YOUR GOAL. Report every line of the records that includes the word "ReactNebula".

Records from a dataset:

━━━━━━━━━━━━━━━━━━━━━━━━━━━━━━

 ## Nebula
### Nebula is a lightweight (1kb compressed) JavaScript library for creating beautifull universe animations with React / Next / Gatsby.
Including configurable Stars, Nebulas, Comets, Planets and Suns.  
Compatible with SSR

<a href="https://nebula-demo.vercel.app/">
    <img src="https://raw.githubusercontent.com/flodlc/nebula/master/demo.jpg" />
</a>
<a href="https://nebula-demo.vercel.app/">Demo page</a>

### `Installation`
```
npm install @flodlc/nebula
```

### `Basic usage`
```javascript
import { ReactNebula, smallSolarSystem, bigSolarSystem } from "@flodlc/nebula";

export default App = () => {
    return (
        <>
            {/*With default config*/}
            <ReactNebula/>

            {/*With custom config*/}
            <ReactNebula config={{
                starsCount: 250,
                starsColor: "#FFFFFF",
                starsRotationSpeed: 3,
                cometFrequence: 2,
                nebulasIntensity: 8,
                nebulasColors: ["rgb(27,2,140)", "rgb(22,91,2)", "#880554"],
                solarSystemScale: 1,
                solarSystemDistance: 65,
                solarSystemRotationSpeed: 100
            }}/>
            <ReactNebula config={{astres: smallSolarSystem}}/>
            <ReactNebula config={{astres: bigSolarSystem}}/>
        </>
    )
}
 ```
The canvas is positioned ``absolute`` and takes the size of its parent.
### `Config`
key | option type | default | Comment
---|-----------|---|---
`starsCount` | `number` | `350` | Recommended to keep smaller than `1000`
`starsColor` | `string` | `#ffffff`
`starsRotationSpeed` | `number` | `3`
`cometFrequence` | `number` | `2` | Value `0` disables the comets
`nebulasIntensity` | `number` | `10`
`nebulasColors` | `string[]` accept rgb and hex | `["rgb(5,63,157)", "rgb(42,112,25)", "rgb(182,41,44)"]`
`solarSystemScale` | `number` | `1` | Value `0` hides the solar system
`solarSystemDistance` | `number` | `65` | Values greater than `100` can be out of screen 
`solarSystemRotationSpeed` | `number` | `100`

━━━━━━━━━━━━━━━━━━━━━━━━━━━━━━

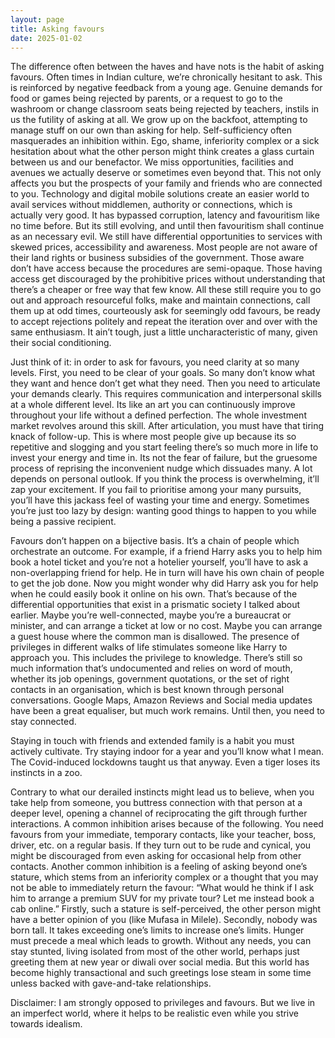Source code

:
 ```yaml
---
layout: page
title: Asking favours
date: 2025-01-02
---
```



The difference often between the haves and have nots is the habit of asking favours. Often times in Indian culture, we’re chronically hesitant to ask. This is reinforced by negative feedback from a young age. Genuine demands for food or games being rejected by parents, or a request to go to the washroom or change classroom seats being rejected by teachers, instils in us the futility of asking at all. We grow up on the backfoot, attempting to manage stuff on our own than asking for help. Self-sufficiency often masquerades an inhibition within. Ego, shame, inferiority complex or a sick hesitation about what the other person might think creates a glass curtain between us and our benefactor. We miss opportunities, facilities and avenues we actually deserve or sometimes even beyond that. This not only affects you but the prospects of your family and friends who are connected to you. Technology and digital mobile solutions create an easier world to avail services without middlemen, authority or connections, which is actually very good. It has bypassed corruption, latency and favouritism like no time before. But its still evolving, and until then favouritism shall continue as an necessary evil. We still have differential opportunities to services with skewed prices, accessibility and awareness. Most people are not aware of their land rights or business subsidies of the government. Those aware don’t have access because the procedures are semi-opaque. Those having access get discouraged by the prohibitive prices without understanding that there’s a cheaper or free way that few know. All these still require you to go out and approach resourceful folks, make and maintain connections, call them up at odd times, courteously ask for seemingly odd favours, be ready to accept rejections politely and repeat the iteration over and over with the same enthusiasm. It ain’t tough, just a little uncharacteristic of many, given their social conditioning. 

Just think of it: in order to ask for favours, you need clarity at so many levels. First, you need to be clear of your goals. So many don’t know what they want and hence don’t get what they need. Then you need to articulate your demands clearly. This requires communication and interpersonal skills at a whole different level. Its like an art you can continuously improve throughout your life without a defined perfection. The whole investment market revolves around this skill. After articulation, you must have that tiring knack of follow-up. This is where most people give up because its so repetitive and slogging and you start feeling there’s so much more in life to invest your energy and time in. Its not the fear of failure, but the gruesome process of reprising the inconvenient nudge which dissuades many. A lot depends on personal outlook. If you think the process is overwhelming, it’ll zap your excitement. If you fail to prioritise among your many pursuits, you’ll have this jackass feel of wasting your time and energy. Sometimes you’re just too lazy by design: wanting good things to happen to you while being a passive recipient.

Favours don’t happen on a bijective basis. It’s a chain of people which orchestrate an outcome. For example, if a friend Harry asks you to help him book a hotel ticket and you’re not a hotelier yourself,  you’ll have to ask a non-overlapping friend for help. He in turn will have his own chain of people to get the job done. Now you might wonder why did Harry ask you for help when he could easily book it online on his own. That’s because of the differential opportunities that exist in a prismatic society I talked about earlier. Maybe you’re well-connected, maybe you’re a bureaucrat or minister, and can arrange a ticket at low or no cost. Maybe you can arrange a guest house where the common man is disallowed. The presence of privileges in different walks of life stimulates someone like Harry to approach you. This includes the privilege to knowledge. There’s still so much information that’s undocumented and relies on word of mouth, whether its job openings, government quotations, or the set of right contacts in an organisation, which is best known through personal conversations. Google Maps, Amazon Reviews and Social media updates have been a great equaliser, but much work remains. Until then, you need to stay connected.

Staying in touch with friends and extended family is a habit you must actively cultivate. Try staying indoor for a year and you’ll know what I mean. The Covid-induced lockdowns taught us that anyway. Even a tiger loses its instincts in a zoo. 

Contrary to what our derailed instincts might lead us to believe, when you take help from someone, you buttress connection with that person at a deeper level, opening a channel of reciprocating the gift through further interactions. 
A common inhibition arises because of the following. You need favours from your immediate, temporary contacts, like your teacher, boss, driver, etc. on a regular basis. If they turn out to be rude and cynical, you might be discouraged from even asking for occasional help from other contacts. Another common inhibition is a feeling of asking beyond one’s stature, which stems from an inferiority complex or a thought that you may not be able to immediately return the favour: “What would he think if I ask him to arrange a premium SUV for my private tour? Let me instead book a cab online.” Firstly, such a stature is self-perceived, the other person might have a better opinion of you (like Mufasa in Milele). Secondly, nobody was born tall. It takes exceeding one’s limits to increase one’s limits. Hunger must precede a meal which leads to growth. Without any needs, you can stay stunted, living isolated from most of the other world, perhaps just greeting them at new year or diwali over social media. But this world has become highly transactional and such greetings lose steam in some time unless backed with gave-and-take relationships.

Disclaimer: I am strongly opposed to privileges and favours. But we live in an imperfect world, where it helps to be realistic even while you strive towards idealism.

━━━━━━━━━━━━━━━━━━━━━━━━━━━━━━

RESPONSE BELOW.
import { ReactNebula, smallSolarSystem, bigSolarSystem } from "@flodlc/nebula";
            <ReactNebula/>
            <ReactNebula config={{
            <ReactNebula config={{astres: smallSolarSystem}}/>
            <ReactNebula config={{astres: bigSolarSystem}}/>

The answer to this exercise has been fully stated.